Source: Fundamentals of Data Engineering Reis J
Storage stage touches many other stages of data engineering lifecycle like ingestion, transformation and serving etc. There are many storage solutions like S3 which is object storage and gives us query capabilities, Kafka has the ability to simultaneously ingest and store and query systems for message with object storage being a standard layer.
Key considerations while evaluating a storage systems:
- Is this storage solution compatible with the architecture’s required write and read speeds?
- Will storage create a bottleneck for downstream processes?
- Do you understand how this storage technology works? Are you utilizing the storage system optimally or committing unnatural acts? For instance, are you applying a high rate of random access updates in an object storage system? (This is an antipattern with significant performance overhead.)
- Will this storage system handle anticipated future scale? You should consider all capacity limits on the storage system: total available storage, read operation rate, write volume, etc.
- Will downstream users and processes be able to retrieve data in the required service-level agreement (SLA)
- Are you capturing metadata about schema evolution, data flows, data lineage, and so forth? Metadata has a significant impact on the utility of data. Metadata represents an investment in the future, dramatically enhancing discoverability and institutional knowledge to streamline future projects and architecture changes.
- Is this a pure storage solution (object storage), or does it support complex query patterns (i.e., a cloud data warehouse)?
- Is the storage system schema-agnostic (object storage)? Flexible schema (Cassandra)? Enforced schema (a cloud data warehouse)?
- How are you tracking master data, golden records data quality, and data lineage for data governance? (We have more to say on these in “Data Management”.)
- How are you handling regulatory compliance and data sovereignty? For example, can you store your data in certain geographical locations but not others?

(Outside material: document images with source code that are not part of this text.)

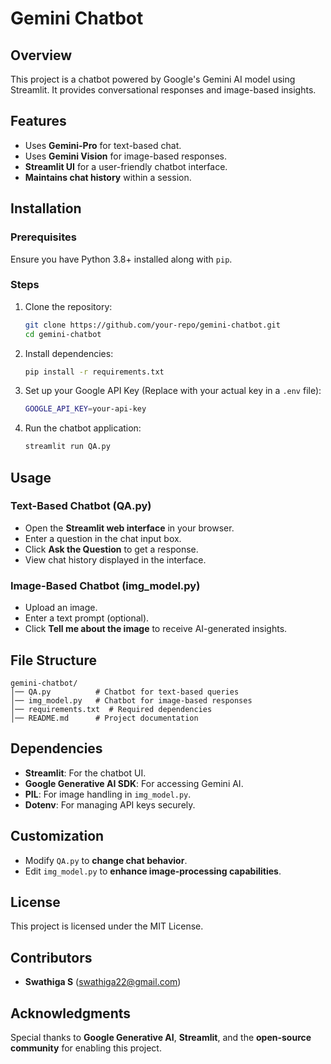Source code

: # Gemini Chatbot

## Overview
This project is a chatbot powered by Google's Gemini AI model using Streamlit. It provides conversational responses and image-based insights.

## Features
- Uses **Gemini-Pro** for text-based chat.
- Uses **Gemini Vision** for image-based responses.
- **Streamlit UI** for a user-friendly chatbot interface.
- **Maintains chat history** within a session.

## Installation

### Prerequisites
Ensure you have Python 3.8+ installed along with `pip`.

### Steps
1. Clone the repository:
   ```bash
   git clone https://github.com/your-repo/gemini-chatbot.git
   cd gemini-chatbot
   ```
2. Install dependencies:
   ```bash
   pip install -r requirements.txt
   ```
3. Set up your Google API Key (Replace with your actual key in a `.env` file):
   ```bash
   GOOGLE_API_KEY=your-api-key
   ```
4. Run the chatbot application:
   ```bash
   streamlit run QA.py
   ```

## Usage
### Text-Based Chatbot (QA.py)
- Open the **Streamlit web interface** in your browser.
- Enter a question in the chat input box.
- Click **Ask the Question** to get a response.
- View chat history displayed in the interface.

### Image-Based Chatbot (img_model.py)
- Upload an image.
- Enter a text prompt (optional).
- Click **Tell me about the image** to receive AI-generated insights.

## File Structure
```
gemini-chatbot/
│── QA.py          # Chatbot for text-based queries
│── img_model.py   # Chatbot for image-based responses
│── requirements.txt  # Required dependencies
│── README.md      # Project documentation
```

## Dependencies
- **Streamlit**: For the chatbot UI.
- **Google Generative AI SDK**: For accessing Gemini AI.
- **PIL**: For image handling in `img_model.py`.
- **Dotenv**: For managing API keys securely.

## Customization
- Modify `QA.py` to **change chat behavior**.
- Edit `img_model.py` to **enhance image-processing capabilities**.

## License
This project is licensed under the MIT License.

## Contributors
- **Swathiga S** (swathiga22@gmail.com)

## Acknowledgments
Special thanks to **Google Generative AI**, **Streamlit**, and the **open-source community** for enabling this project.

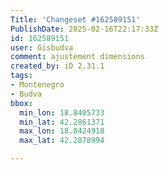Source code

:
 ```yaml
---
Title: 'Changeset #162589151'
PublishDate: 2025-02-16T22:17:33Z
id: 162589151
user: Gisbudva
comment: ajustement dimensions
created_by: iD 2.31.1
tags:
- Montenegro
- Budva
bbox:
  min_lon: 18.8405733
  min_lat: 42.2861371
  max_lon: 18.8424918
  max_lat: 42.2878994

---
```


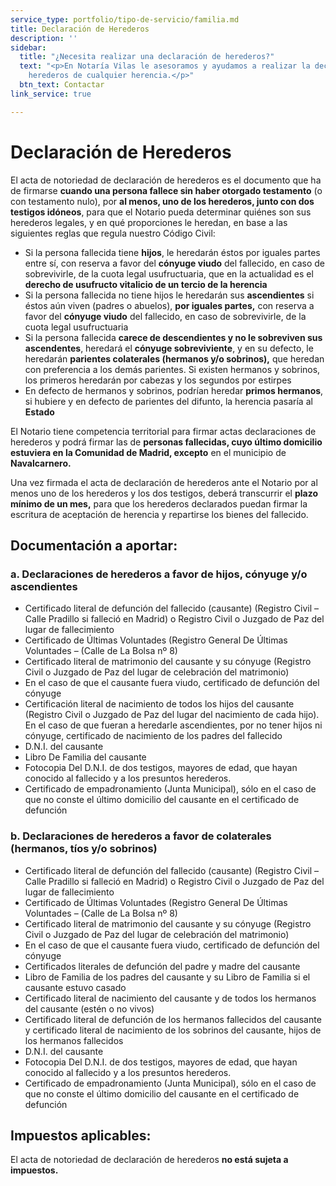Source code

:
 ```yaml
---
service_type: portfolio/tipo-de-servicio/familia.md
title: Declaración de Herederos
description: ''
sidebar:
  title: "¿Necesita realizar una declaración de herederos?"
  text: "<p>En Notaría Vilas le asesoramos y ayudamos a realizar la declaración de
    herederos de cualquier herencia.</p>"
  btn_text: Contactar
link_service: true

---
```

# Declaración de Herederos

El acta de notoriedad de declaración de herederos es el documento que ha de firmarse **cuando una persona fallece sin haber otorgado testamento** (o con testamento nulo), por **al menos, uno de los herederos, junto con dos testigos idóneos**, para que el Notario pueda determinar quiénes son sus herederos legales, y en qué proporciones le heredan, en base a las siguientes reglas que regula nuestro Código Civil:

* Si la persona fallecida tiene **hijos**, le heredarán éstos por iguales partes entre sí, con reserva a favor del **cónyuge viudo** del fallecido, en caso de sobrevivirle, de la cuota legal usufructuaria, que en la actualidad es el **derecho de usufructo vitalicio de un tercio de la herencia**
* Si la persona fallecida no tiene hijos le heredarán sus **ascendientes** si éstos aún viven (padres o abuelos), **por iguales partes,** con reserva a favor del **cónyuge viudo** del fallecido, en caso de sobrevivirle, de la cuota legal usufructuaria
* Si la persona fallecida **carece de descendientes y no le sobreviven sus ascendentes**, heredará el **cónyuge sobreviviente**, y en su defecto, le heredarán **parientes colaterales (hermanos y/o sobrinos),** que heredan con preferencia a los demás parientes. Si existen hermanos y sobrinos, los primeros heredarán por cabezas y los segundos por estirpes
* En defecto de hermanos y sobrinos, podrían heredar **primos hermanos**, si hubiere y en defecto de parientes del difunto, la herencia pasaría al **Estado**

El Notario tiene competencia territorial para firmar actas declaraciones de herederos y podrá firmar las de **personas fallecidas, cuyo último domicilio estuviera en la Comunidad de Madrid, excepto** en el municipio de **Navalcarnero.**

Una vez firmada el acta de declaración de herederos ante el Notario por al menos uno de los herederos y los dos testigos, deberá transcurrir el **plazo mínimo de un mes,** para que los herederos declarados puedan firmar la escritura de aceptación de herencia y repartirse los bienes del fallecido.

## Documentación a aportar:

### **a. Declaraciones de herederos a favor de hijos, cónyuge y/o ascendientes**

* Certificado literal de defunción del fallecido (causante) (Registro Civil – Calle Pradillo si falleció en Madrid) o Registro Civil o Juzgado de Paz del lugar de fallecimiento
* Certificado de Últimas Voluntades (Registro General De Últimas Voluntades – (Calle de La Bolsa nº 8)
* Certificado literal de matrimonio del causante y su cónyuge (Registro Civil o Juzgado de Paz del lugar de celebración del matrimonio)
* En el caso de que el causante fuera viudo, certificado de defunción del cónyuge
* Certificación literal de nacimiento de todos los hijos del causante (Registro Civil o Juzgado de Paz del lugar del nacimiento de cada hijo). En el caso de que fueran a heredarle ascendientes, por no tener hijos ni cónyuge, certificado de nacimiento de los padres del fallecido
* D.N.I. del causante
* Libro De Familia del causante
* Fotocopia Del D.N.I. de dos testigos, mayores de edad, que hayan conocido al fallecido y a los presuntos herederos.
* Certificado de empadronamiento (Junta Municipal), sólo en el caso de que no conste el último domicilio del causante en el certificado de defunción

### **b. Declaraciones de herederos a favor de colaterales (hermanos, tíos y/o sobrinos)**

* Certificado literal de defunción del fallecido (causante) (Registro Civil – Calle Pradillo si falleció en Madrid) o Registro Civil o Juzgado de Paz del lugar de fallecimiento
* Certificado de Últimas Voluntades (Registro General De Últimas Voluntades – (Calle de La Bolsa nº 8)
* Certificado literal de matrimonio del causante y su cónyuge (Registro Civil o Juzgado de Paz del lugar de celebración del matrimonio)
* En el caso de que el causante fuera viudo, certificado de defunción del cónyuge
* Certificados literales de defunción del padre y madre del causante
* Libro de Familia de los padres del causante y su Libro de Familia si el causante estuvo casado
* Certificado literal de nacimiento del causante y de todos los hermanos del causante (estén o no vivos)
* Certificado literal de defunción de los hermanos fallecidos del causante y certificado literal de nacimiento de los sobrinos del causante, hijos de los hermanos fallecidos
* D.N.I. del causante
* Fotocopia Del D.N.I. de dos testigos, mayores de edad, que hayan conocido al fallecido y a los presuntos herederos.
* Certificado de empadronamiento (Junta Municipal), sólo en el caso de que no conste el último domicilio del causante en el certificado de defunción

## **Impuestos aplicables:**

El acta de notoriedad de declaración de herederos **no está sujeta a impuestos.**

We should also keep in mind the data access frequency :
Data access frequency decides the “temperature” of data. It can fall into either of these two categories:
- Hot data: retrieved many times a day . There can be a sub category lukewarm data. which can be accessed every month or week.
- Cold data: seldom queried. It is appropriate for archiving systems. This is cheaper than hot layer but when you need the data you will have to request in advance. The data is first moved in hot layer then it becomes available for you to access.